Richard James SPIERS (1806–1877)
His wife Mrs Elizabeth Phené SPIERS née Joy (1818–1858)
Their son Samuel Patey SPIERS (1840–1891)
St Giles section: Row 12, Grave B28
The names of ELIZABETH SPIERS (buried 1858) and RICHARD JAMES SPIERS (buried 1877) have
worn away, but the words “ALSO OF / SAMUEL PATEY SPIERS / SON OF THE ABOVE” (buried 1891) are still clear
Richard James Spiers was born in 1806, the eldest son of Richard Spiers and Catherine Sirman (daughter of James Sirman of Oxford). His parents were married at St Peter-le-Bailey Church in Oxford on 17 September 1805 and had four children:
- Richard James Spiers (born 16 June 1806 and baptised at St Mary the Virgin Church on 18 June)

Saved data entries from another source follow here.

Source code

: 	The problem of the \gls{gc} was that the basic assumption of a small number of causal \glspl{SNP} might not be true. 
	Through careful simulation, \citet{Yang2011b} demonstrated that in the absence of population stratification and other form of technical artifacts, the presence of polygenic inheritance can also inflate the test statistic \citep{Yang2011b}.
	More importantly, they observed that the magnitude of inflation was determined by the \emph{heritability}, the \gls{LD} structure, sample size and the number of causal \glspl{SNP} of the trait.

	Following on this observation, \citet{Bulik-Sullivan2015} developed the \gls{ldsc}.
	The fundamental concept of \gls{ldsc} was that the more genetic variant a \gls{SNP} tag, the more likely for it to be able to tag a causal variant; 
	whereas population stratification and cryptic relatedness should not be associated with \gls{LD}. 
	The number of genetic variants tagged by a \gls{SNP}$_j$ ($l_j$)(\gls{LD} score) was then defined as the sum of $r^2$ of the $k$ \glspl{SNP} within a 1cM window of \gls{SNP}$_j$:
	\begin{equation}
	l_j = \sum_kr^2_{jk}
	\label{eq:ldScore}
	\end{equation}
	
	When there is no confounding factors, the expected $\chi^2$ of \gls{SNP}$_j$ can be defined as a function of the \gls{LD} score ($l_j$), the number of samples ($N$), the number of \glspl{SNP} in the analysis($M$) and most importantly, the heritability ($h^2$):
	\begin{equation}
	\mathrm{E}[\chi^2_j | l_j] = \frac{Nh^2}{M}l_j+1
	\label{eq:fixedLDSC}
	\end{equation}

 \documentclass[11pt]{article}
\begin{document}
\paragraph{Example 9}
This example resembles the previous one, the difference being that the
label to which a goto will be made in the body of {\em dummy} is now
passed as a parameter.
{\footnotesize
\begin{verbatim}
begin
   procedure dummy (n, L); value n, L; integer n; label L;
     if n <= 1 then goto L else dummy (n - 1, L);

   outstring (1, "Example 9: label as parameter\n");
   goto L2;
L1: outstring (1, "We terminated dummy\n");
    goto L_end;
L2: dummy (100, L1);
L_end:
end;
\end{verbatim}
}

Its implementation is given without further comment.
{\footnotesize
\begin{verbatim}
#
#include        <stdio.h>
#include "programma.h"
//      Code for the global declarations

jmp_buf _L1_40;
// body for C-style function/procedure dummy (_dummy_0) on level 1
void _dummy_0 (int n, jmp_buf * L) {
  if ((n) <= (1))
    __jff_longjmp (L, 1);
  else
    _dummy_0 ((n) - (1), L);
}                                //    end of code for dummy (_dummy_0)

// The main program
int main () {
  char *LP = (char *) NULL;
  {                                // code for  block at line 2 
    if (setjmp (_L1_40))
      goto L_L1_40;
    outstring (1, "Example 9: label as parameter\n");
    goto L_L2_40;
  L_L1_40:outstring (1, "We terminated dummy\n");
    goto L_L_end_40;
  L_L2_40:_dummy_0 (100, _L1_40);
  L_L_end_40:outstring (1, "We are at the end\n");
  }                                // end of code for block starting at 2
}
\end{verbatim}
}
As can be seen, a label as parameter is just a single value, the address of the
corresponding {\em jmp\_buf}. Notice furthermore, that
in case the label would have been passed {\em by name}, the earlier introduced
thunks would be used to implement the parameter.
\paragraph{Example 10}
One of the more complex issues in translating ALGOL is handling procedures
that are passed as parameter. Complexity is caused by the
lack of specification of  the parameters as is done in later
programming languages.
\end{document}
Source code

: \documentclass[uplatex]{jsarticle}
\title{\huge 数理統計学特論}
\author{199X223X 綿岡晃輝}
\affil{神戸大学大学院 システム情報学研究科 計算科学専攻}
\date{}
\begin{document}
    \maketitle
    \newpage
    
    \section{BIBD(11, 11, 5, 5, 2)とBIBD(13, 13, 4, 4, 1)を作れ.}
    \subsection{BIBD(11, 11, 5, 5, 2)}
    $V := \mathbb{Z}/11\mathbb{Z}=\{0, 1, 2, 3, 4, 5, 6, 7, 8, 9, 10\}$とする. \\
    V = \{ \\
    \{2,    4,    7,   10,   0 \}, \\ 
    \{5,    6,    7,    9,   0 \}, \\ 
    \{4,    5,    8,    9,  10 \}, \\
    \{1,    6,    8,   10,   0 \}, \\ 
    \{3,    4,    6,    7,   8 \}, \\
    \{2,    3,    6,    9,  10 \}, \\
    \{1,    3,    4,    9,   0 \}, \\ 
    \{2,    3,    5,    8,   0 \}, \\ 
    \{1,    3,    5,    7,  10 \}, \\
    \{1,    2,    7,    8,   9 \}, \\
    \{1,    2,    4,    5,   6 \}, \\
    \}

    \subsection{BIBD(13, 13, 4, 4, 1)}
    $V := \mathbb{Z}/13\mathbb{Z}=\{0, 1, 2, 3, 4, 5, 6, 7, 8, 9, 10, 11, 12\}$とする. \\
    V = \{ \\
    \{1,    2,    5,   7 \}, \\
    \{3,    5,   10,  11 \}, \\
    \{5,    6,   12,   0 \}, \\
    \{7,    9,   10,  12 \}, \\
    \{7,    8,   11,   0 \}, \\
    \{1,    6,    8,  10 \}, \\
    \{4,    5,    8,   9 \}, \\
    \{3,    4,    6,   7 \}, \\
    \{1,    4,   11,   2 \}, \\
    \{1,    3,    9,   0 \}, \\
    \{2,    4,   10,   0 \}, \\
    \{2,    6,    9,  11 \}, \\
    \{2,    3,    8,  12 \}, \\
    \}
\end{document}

- Ann Spiers (born on 1 September 1807 and baptised at St Mary the Virgin Church on 3 September)
Later (1) Mrs Samuel Patey and (2) Mrs Richard Mallam
- James Spiers (born on 15 April 1809 and baptised at St Mary the Virgin Church on 1 May)
Matriculated at the University of Oxford as a “chemicus et pharmacopola on 14 June 1832; died 27 April 1848 at Iffley
- Catherine Sirman Spiers (born on 16 April 1811 and baptised at St Mary the Virgin Church on 11 August)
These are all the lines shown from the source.